What to produce: In the listing below, print exactly the lines between the line holding "isometric tile map." and the line holding "while to load.", inclusive, and no more.

Entries shown START

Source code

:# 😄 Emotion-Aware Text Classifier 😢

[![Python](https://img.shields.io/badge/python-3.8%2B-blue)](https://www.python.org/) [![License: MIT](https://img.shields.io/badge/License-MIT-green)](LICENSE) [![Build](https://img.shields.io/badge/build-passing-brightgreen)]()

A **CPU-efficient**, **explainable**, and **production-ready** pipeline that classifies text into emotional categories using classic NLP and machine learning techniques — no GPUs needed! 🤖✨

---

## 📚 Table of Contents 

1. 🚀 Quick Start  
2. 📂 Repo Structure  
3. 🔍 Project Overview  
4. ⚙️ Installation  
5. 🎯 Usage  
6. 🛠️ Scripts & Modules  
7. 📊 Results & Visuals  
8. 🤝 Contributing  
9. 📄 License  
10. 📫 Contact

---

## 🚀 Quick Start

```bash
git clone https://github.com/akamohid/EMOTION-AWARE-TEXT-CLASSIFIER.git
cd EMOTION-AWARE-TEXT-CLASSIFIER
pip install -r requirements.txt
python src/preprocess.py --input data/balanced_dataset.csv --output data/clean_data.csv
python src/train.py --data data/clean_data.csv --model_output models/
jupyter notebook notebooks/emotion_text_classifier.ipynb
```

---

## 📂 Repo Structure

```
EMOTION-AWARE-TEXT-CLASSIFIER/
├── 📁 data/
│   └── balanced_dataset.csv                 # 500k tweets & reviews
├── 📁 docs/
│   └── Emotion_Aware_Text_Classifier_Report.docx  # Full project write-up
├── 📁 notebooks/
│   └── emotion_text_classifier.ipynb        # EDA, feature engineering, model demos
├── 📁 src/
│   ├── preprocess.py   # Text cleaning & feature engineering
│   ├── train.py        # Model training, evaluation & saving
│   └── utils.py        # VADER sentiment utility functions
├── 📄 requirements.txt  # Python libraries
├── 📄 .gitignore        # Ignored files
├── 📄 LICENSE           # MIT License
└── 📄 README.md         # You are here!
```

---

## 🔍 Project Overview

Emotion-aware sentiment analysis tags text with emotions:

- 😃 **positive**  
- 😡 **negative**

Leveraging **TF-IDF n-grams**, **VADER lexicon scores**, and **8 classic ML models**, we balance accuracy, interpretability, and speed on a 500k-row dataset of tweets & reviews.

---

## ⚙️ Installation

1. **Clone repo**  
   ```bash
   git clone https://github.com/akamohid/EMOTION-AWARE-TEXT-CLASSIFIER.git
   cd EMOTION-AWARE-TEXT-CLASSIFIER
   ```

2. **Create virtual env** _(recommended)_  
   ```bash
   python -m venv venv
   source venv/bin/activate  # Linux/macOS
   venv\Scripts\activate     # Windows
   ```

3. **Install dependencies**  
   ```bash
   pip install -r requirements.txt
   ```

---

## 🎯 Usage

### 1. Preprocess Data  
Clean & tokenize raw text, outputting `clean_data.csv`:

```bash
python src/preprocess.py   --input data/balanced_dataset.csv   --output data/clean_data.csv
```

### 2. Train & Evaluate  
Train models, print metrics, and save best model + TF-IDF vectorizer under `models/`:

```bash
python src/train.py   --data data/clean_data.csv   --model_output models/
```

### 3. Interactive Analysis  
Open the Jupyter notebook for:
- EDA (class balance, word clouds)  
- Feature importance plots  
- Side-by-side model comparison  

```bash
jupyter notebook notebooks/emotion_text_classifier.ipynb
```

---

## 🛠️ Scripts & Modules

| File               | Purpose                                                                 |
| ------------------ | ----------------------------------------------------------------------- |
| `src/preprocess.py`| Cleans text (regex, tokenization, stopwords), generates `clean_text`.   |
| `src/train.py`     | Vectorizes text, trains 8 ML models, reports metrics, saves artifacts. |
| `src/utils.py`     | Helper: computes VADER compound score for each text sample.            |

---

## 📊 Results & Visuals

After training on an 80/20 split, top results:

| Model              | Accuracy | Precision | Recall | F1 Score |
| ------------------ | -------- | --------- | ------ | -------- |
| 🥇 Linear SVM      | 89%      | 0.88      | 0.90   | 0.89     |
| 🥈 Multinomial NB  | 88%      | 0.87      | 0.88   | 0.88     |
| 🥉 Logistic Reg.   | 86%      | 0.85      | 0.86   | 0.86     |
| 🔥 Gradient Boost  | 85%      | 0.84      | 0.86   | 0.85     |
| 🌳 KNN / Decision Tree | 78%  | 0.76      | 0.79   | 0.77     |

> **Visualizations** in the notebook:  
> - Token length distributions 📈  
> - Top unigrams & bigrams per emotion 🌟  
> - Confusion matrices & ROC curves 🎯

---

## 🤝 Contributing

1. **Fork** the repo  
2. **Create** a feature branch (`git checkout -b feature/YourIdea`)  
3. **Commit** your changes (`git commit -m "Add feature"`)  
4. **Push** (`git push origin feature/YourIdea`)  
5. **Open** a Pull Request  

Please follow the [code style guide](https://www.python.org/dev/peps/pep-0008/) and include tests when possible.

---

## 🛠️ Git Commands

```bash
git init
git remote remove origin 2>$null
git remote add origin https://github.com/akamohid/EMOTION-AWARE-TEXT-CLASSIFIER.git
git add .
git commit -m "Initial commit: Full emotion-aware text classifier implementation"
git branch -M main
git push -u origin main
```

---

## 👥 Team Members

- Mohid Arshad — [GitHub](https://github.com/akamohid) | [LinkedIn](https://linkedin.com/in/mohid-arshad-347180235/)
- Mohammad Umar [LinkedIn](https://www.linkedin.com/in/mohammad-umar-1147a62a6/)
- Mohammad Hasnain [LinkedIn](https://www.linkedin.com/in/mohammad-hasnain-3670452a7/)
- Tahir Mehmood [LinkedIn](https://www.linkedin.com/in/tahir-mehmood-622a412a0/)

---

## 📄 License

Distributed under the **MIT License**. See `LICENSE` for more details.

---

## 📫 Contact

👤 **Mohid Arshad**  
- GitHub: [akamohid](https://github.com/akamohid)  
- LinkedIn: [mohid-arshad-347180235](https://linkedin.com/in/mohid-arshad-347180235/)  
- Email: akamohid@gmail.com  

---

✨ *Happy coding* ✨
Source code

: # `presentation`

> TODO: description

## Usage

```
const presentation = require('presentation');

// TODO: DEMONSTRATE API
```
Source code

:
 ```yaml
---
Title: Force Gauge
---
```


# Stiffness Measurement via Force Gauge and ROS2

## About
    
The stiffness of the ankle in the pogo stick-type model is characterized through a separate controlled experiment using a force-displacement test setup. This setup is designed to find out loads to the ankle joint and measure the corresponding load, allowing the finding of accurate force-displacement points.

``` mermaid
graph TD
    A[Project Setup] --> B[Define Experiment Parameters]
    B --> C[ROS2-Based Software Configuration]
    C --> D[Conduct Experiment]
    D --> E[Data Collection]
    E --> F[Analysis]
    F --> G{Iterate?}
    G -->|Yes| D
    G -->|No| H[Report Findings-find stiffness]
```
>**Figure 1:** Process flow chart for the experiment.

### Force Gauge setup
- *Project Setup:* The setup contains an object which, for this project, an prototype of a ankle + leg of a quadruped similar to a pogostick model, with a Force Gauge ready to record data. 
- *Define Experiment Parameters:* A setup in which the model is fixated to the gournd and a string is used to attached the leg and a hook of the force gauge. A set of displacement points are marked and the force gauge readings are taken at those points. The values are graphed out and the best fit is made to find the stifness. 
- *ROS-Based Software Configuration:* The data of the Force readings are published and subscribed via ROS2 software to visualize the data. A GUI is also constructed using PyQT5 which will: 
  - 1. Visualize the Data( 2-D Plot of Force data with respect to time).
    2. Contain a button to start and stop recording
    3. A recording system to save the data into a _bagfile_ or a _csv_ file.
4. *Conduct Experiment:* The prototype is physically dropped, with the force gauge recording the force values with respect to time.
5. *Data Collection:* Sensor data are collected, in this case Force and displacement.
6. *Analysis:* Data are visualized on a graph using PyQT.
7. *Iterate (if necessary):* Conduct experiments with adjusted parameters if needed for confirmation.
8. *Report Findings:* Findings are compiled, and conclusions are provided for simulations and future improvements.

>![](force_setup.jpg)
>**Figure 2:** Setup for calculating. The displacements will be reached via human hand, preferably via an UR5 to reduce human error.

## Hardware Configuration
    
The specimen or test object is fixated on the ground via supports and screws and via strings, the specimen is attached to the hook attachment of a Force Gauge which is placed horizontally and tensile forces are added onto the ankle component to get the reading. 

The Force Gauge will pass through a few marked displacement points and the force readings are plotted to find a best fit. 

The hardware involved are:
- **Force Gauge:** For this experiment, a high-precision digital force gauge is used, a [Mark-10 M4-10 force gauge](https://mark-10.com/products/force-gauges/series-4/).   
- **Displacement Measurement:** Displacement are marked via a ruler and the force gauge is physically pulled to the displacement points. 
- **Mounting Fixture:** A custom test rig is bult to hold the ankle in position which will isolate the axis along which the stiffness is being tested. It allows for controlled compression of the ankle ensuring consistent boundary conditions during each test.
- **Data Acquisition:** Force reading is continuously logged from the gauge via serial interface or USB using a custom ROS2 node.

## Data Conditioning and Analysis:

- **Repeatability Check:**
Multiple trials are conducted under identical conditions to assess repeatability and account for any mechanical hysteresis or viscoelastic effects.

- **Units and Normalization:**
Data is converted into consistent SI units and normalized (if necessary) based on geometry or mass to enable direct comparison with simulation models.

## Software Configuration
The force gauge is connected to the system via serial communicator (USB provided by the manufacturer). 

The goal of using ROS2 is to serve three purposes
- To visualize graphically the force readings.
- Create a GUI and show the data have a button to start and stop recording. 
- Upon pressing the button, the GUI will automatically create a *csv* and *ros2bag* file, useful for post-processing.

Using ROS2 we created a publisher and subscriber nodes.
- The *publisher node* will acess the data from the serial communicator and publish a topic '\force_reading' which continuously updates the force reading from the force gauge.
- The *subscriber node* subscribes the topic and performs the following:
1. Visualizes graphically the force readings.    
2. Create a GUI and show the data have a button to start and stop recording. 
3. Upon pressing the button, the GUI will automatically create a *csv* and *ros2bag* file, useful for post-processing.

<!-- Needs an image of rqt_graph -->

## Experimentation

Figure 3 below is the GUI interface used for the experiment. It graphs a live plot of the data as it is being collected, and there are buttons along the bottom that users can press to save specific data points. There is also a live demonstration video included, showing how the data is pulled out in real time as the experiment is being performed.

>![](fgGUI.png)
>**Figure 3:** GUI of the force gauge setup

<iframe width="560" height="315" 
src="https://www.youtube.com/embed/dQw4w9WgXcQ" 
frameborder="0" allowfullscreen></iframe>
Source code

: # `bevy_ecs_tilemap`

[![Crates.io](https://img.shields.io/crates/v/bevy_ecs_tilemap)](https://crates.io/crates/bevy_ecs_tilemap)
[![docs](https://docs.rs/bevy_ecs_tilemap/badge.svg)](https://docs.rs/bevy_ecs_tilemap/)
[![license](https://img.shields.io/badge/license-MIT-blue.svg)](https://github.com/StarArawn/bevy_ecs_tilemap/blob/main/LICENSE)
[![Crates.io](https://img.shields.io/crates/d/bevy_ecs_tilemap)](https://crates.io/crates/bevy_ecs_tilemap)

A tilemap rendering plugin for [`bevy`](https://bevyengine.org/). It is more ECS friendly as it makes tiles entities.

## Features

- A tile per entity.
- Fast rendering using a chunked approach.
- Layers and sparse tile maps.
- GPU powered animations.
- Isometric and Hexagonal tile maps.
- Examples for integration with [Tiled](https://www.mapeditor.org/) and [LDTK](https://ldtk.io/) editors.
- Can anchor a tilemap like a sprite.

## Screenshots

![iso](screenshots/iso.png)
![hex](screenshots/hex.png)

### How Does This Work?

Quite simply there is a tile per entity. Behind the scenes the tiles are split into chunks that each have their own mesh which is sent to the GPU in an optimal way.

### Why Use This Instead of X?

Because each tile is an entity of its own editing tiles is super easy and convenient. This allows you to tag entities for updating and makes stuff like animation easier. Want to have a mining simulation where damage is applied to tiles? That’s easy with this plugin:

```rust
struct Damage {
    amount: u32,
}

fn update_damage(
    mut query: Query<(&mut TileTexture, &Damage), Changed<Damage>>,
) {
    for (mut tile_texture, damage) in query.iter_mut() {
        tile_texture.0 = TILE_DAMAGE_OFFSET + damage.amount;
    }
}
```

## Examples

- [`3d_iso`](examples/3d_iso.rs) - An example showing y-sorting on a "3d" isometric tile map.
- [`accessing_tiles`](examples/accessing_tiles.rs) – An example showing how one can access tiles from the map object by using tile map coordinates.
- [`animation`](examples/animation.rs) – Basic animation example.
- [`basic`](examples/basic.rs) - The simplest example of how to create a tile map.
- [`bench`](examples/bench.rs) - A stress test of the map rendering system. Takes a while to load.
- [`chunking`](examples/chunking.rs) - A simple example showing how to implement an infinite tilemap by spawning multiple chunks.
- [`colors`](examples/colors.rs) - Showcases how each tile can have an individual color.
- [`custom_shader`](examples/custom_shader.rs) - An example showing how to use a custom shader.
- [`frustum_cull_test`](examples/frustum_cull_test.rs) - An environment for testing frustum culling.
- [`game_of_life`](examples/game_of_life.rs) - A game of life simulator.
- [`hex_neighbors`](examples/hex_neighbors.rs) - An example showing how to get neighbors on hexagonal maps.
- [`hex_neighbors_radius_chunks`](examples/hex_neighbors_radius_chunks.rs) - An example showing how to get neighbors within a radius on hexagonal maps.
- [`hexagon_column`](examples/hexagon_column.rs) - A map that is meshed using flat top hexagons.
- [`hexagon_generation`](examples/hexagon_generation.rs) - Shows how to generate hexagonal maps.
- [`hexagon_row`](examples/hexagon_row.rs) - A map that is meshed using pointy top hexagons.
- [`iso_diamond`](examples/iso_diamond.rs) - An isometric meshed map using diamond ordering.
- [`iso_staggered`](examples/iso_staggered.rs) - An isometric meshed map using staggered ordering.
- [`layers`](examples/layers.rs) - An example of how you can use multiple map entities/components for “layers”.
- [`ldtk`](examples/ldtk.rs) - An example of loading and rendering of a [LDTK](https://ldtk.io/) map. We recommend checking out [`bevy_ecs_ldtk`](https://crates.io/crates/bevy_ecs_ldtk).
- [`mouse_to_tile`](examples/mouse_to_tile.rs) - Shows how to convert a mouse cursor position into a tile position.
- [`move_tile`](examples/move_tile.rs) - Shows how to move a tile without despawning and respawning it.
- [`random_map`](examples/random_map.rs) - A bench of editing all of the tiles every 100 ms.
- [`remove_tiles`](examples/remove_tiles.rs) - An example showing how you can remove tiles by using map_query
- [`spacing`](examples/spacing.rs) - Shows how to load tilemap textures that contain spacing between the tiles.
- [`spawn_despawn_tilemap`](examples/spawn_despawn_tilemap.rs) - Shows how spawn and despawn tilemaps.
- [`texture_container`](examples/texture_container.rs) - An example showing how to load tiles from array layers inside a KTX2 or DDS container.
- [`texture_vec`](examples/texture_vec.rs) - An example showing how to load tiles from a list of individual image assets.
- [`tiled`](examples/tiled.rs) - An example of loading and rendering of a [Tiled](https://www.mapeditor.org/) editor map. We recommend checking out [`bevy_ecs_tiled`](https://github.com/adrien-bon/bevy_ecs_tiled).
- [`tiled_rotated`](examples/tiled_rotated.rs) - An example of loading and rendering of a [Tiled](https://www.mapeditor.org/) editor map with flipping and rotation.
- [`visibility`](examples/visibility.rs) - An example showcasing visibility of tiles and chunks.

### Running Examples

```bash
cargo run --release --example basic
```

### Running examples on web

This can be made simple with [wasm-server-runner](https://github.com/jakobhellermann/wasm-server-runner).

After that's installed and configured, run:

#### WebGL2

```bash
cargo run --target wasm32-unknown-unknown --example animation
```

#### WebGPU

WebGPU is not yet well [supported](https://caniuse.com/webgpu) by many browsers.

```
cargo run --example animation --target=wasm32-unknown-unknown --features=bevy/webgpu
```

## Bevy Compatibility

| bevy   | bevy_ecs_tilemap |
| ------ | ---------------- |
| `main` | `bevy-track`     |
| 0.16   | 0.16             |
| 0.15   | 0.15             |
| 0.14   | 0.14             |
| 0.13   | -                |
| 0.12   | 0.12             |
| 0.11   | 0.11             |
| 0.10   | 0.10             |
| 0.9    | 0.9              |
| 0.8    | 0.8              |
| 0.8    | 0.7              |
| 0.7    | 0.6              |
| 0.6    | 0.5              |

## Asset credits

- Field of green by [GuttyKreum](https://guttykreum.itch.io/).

Entries shown END

Solution to this task:
- [`3d_iso`](examples/3d_iso.rs) - An example showing y-sorting on a "3d" isometric tile map.
- [`accessing_tiles`](examples/accessing_tiles.rs) – An example showing how one can access tiles from the map object by using tile map coordinates.
- [`animation`](examples/animation.rs) – Basic animation example.
- [`basic`](examples/basic.rs) - The simplest example of how to create a tile map.
- [`bench`](examples/bench.rs) - A stress test of the map rendering system. Takes a while to load.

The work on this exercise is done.